ADAMTS13 - congenital thrombotic thrombocytopenic purpura

Gene: ADAMTS13 (HGNC:1366)
Classification - 03/25/2020
Disease: congenital thrombotic thrombocytopenic purpura (MONDO_0010122)
Mode of Inheritance: Autosomal recessive inheritance (HP:0000007)
Replication over time: YES Contradictory Evidence: NO
Expert Panel: Hemostasis Thrombosis EP
Evidence Summary: ADAMTS13 was first reported in relation to autosomal recessive Congenital Thrombotic Thrombocytopenic Purpura (TTP) in 2001 (Levy et al., PMID: 11586351). TTP is characterized by a deficiency of ADAMTS13 which may be congenital/familial due to inherited variants in the ADAMTS13 gene (also called Upshaw-Shulman syndrome) or acquired due to autoantibodies against ADAMTS13. ADAMTS13 cleaves ultra large von Willebrand Factor multimers into smaller multimers, rendering them less adhesive to platelets, preventing thrombosis. Genetic modifiers and environmental triggers are reported to play a role in the disease onset and severity. At least 175 ADAMTS13 variants, ranging from missense, in-frame indel to nonsense, frameshifts have been reported in humans. Evidence supporting this gene-disease relationship includes case-level data and experimental data. Summary of case level data (12 points): Variants in this gene have been reported in at least 10 probands in 4 publications (PMIDs 11586351, 17003922, 19055667, 12393505). More evidence is available in the literature, but the maximum score for genetic evidence evidence (12 pts) has been reached. The mechanism for disease is loss of function (PMID: 11586351, 28416507, 27505881). Summary of experimental data (5 points): This gene-disease relationship is supported by animal models and in vitro functional assays (PMID: 12775718, 17003922). Many attempts at recapitulating the disease phenotype in mice have been made and was achieved with the injection of ultralarge VWF multimers as a trigger (PMID: 22529289). Rescue evidence in mouse is also available (PMID: 28254814, 22529289).
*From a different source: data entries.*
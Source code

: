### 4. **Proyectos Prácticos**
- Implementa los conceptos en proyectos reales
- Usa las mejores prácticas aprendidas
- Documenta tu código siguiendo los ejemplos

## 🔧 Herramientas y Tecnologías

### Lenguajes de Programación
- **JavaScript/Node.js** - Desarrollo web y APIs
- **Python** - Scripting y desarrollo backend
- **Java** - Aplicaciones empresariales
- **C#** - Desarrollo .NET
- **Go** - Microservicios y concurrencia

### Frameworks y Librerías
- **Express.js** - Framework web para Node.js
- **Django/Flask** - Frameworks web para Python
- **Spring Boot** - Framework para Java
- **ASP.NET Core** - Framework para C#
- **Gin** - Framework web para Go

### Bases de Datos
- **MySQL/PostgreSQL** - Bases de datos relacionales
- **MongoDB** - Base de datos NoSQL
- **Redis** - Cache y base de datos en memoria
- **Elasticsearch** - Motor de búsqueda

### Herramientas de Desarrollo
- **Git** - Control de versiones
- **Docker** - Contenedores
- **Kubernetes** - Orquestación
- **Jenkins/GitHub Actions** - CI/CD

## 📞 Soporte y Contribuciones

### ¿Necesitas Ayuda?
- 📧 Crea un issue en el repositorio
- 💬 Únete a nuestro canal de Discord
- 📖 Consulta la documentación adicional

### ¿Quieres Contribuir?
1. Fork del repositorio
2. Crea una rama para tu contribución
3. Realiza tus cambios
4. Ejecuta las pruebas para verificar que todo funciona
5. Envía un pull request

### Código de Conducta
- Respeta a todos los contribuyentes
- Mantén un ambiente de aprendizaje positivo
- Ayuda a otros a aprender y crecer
In summary, ADAMTS13 is definitively associated with autosomal recessive Congenital Thrombotic Thrombocytopenic Purpura. This has been repeatedly demonstrated in both the research and clinical diagnostic settings, and has been upheld over time. This classification was approved by the ClinGen Hemostasis/Thrombosis Gene Curation Expert Panel on March 25, 2020 (SOP Version 6).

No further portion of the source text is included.